Mechanical Allodynia Predicts Better Outcome Of Nerve Decompression For Painful Diabetic Peripheral Neuropathy: Indications Of A Sequential Compression Impairment Of Peripheral Nerve Fibers
Chenlong Liao, MD; Wenchuan Zhang, MD; XinHua
Hospital affiliated to Shanghai JiaoTong University School of Medicine, Shanghai, China
As one of the most common complications of diabetes mellitus, diabetic peripheral neuropathy (DPN) has become a worldwide concern. DPN has traditionally been considered to be an irreversible and progressive condition until Dellon in 1988 proposed surgical decompression of multiple peripheral nerves based on the hypothesis of "double crush" and evidence of metabolically induced nerve trunk enlargement and resultant entrapment at anatomic fibro-osseous tunnels. The pain associated with DPN can occur spontaneously or alternatively provoked by mild nocuous (hyperalgesia) or innocuous (allodynia) stimuli. Our clinical observations suggested that cases with the common mechanical allodynia (MA) of DPN were responding better to surgical treatment. This study examines MA and relates it retrospectively to outcomes of surgical nerve decompression (ND) on several subjective and objective measures. Our results led us to propose a hypothesis of sequential compression impairment and differential susceptibility of nerve fiber types which could explain individual difference in clinical presentations and varied ND outcomes.
Materials and Methods
A series of 192 patients with painful DPN was collected in this study, with 148 patients in the surgical group and 44 patients in the control group. Both groups were further divided into subgroups based on the occurrence of mechanical allodynia on admission. Signs of MA were detected in 65 patients in the surgical group and 19 patients in the control group. Clinical evaluations including visual analogue scale (VAS), nerve conduction velocity (NCV) and high-resolution ultrasonography (cross-sectional area, CSA) were performed on admission prior to surgery and also during the follow-up. The follow-up was set at an 3-6 months intervals after surgery.

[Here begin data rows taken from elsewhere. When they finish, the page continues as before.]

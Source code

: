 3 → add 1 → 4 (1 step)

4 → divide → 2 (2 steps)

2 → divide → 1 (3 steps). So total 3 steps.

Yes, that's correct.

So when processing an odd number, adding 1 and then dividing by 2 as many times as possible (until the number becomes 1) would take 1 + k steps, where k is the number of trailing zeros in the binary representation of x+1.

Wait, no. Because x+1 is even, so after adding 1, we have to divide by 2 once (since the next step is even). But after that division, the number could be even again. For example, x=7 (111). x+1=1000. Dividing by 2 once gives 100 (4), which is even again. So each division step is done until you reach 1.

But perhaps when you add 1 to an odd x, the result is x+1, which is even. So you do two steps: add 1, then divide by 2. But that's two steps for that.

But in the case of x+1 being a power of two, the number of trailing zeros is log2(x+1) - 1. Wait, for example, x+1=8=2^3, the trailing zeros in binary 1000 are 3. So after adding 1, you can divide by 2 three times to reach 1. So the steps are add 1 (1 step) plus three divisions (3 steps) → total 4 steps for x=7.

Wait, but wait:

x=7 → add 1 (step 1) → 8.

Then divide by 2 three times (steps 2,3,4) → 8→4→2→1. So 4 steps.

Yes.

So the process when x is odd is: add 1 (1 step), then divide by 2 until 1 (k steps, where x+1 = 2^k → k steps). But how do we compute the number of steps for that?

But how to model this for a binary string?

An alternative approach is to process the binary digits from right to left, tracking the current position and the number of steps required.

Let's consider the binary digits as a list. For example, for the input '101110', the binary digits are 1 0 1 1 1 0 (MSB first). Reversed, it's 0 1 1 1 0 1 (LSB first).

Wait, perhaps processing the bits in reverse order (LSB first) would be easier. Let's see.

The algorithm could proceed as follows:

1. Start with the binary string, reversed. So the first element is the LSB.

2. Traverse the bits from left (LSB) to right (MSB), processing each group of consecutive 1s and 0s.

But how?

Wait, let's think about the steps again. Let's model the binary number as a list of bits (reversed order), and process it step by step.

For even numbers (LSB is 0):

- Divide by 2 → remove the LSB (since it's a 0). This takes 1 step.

The levels of VAS and HADS, the results of NCV and CSA were improved in the surgical group (P<0.05). In the surgical subgroups, pain reduction, psychiatric amelioration, improvement in NCVs and the restoration of the CSA were observed in patients with sign of MA (P<0.05), while only pain reduction, psychiatric amelioration and restoration of the CSA were noted in patients without sign of MA (P>0.05). Furthermore, better pain reduction was achieved in patients with MA when compared with those without MA (P<0.05).
Better Pain relief and improvement in NCVs were achieved in patients with positive sign of MA, which, therefore, is a reliable predictor on better surgical outcome for painful DPN. Application of this information should be helpful in the selection of painful DPN patients likely to benefit from ND.